## Data entries
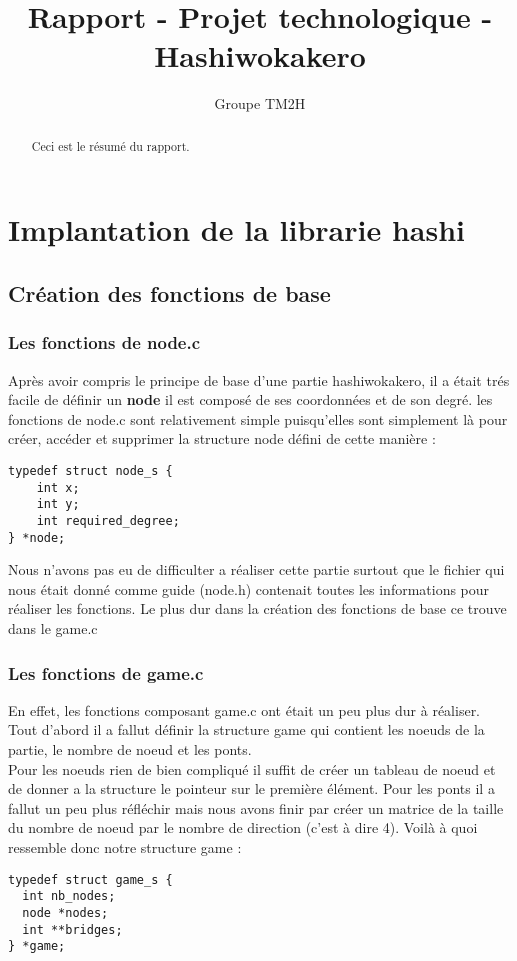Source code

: \documentclass[12pt]{report}
\title{Rapport - Projet technologique - Hashiwokakero}
\author{Groupe TM2H}
\begin{document}
\maketitle

\begin{abstract}
Ceci est le résumé du rapport.
\end{abstract}

\tableofcontents

\chapter{Implantation de la librarie hashi}

\section{Création des fonctions de base}

\subsection{Les fonctions de node.c}
\textnormal{Après avoir compris le principe de base d'une partie hashiwokakero, il a était trés facile de définir un \textbf{node} il est composé de ses coordonnées et de son degré. les fonctions de node.c sont relativement simple puisqu'elles sont simplement là pour créer, accéder et supprimer la structure node défini de cette manière :}
\begin{verbatim}
typedef struct node_s {
	int x;
	int y;
	int required_degree;
} *node;
\end{verbatim}

\textnormal{Nous n'avons pas eu de difficulter a réaliser cette partie surtout que le fichier qui nous était donné comme guide (node.h) contenait toutes les informations pour réaliser les fonctions. Le plus dur dans la création des fonctions de base ce trouve dans le game.c}

\subsection{Les fonctions de game.c}
\textnormal{En effet, les fonctions composant game.c ont était un peu plus dur à réaliser. Tout d'abord il a fallut définir la structure game qui contient les noeuds de la partie, le nombre de noeud et les ponts.\\ Pour les noeuds rien de bien compliqué il suffit de créer un tableau de noeud et de donner a la structure le pointeur sur le première élément. Pour les ponts il a fallut un peu plus réfléchir mais nous avons finir par créer un matrice de la taille du nombre de noeud par le nombre de direction (c'est à dire 4). Voilà à quoi ressemble donc notre structure game :}
\begin{verbatim}
typedef struct game_s {
  int nb_nodes;
  node *nodes; 
  int **bridges;
} *game;
\end{verbatim}
\end{document}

## DIRECTIONS
Copy exactly. The range runs from the line containing "Ceci est le résumé du rapport." through the last line of the data.

## EXERCISE ANSWER
Ceci est le résumé du rapport.
\end{abstract}

\tableofcontents

\chapter{Implantation de la librarie hashi}

\section{Création des fonctions de base}

\subsection{Les fonctions de node.c}
\textnormal{Après avoir compris le principe de base d'une partie hashiwokakero, il a était trés facile de définir un \textbf{node} il est composé de ses coordonnées et de son degré. les fonctions de node.c sont relativement simple puisqu'elles sont simplement là pour créer, accéder et supprimer la structure node défini de cette manière :}
\begin{verbatim}
typedef struct node_s {
	int x;
	int y;
	int required_degree;
} *node;
\end{verbatim}

\textnormal{Nous n'avons pas eu de difficulter a réaliser cette partie surtout que le fichier qui nous était donné comme guide (node.h) contenait toutes les informations pour réaliser les fonctions. Le plus dur dans la création des fonctions de base ce trouve dans le game.c}

\subsection{Les fonctions de game.c}
\textnormal{En effet, les fonctions composant game.c ont était un peu plus dur à réaliser. Tout d'abord il a fallut définir la structure game qui contient les noeuds de la partie, le nombre de noeud et les ponts.\\ Pour les noeuds rien de bien compliqué il suffit de créer un tableau de noeud et de donner a la structure le pointeur sur le première élément. Pour les ponts il a fallut un peu plus réfléchir mais nous avons finir par créer un matrice de la taille du nombre de noeud par le nombre de direction (c'est à dire 4). Voilà à quoi ressemble donc notre structure game :}
\begin{verbatim}
typedef struct game_s {
  int nb_nodes;
  node *nodes; 
  int **bridges;
} *game;
\end{verbatim}
\end{document}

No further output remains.